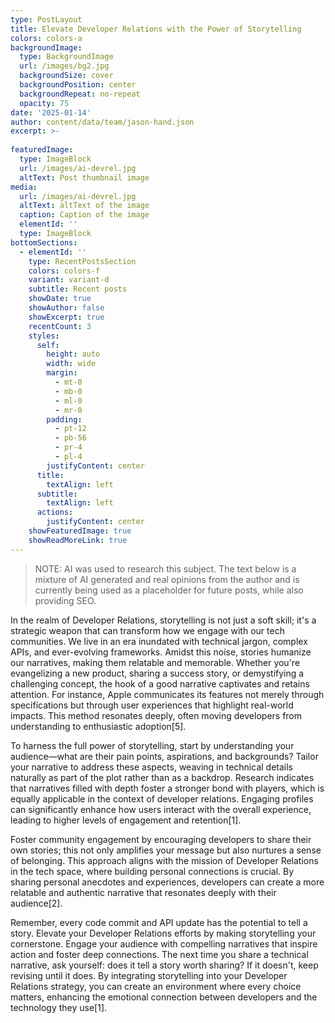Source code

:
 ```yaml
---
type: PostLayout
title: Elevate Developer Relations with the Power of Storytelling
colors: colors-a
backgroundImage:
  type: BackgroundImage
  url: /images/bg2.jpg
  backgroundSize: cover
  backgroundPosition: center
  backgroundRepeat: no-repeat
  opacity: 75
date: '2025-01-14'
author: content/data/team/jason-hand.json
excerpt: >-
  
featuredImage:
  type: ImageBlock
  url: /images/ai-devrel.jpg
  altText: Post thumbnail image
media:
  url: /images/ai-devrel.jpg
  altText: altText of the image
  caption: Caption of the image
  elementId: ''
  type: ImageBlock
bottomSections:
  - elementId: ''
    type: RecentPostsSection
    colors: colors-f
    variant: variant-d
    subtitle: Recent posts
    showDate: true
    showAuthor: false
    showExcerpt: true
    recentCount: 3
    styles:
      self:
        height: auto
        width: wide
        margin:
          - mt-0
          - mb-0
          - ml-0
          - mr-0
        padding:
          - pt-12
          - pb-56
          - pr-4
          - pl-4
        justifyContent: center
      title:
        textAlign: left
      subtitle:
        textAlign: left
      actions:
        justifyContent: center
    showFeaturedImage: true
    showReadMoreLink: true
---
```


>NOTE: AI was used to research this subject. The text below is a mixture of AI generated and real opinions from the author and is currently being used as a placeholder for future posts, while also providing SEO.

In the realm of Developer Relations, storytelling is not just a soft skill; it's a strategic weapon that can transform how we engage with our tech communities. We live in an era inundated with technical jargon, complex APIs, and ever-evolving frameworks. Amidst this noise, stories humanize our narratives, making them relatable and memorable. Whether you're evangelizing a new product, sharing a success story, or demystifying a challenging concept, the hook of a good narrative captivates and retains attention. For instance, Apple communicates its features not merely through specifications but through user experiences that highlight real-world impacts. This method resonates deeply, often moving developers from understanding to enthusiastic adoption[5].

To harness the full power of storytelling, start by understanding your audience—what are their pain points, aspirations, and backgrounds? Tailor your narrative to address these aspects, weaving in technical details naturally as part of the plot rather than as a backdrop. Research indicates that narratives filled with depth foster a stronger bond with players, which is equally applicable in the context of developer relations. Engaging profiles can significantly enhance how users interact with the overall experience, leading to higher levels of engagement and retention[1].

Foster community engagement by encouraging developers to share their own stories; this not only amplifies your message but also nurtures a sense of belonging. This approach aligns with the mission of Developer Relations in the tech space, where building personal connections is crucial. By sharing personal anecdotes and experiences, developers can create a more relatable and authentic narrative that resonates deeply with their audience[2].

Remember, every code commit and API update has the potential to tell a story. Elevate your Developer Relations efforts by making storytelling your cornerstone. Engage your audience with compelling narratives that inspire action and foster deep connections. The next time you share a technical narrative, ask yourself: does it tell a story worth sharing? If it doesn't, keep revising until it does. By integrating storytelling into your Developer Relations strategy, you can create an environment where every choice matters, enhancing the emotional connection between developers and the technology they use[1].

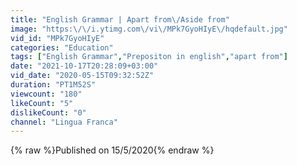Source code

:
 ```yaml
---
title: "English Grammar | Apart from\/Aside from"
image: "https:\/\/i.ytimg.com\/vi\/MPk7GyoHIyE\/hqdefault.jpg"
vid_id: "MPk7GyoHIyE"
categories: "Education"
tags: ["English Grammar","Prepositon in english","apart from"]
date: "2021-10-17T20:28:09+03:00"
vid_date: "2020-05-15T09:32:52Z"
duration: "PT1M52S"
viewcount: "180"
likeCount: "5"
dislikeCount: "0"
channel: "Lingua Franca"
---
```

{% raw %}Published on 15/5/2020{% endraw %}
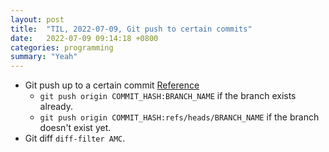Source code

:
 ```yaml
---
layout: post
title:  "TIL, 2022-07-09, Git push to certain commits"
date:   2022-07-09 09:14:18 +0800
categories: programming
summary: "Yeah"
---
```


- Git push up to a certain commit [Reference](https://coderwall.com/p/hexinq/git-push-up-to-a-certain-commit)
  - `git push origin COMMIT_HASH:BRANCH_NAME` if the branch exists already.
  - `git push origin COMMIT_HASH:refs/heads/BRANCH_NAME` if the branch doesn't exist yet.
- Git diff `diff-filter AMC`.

··········

| Task requirements |
Only a number is asked for here: the count of lines in the records that hold "true".

| Answer below |
4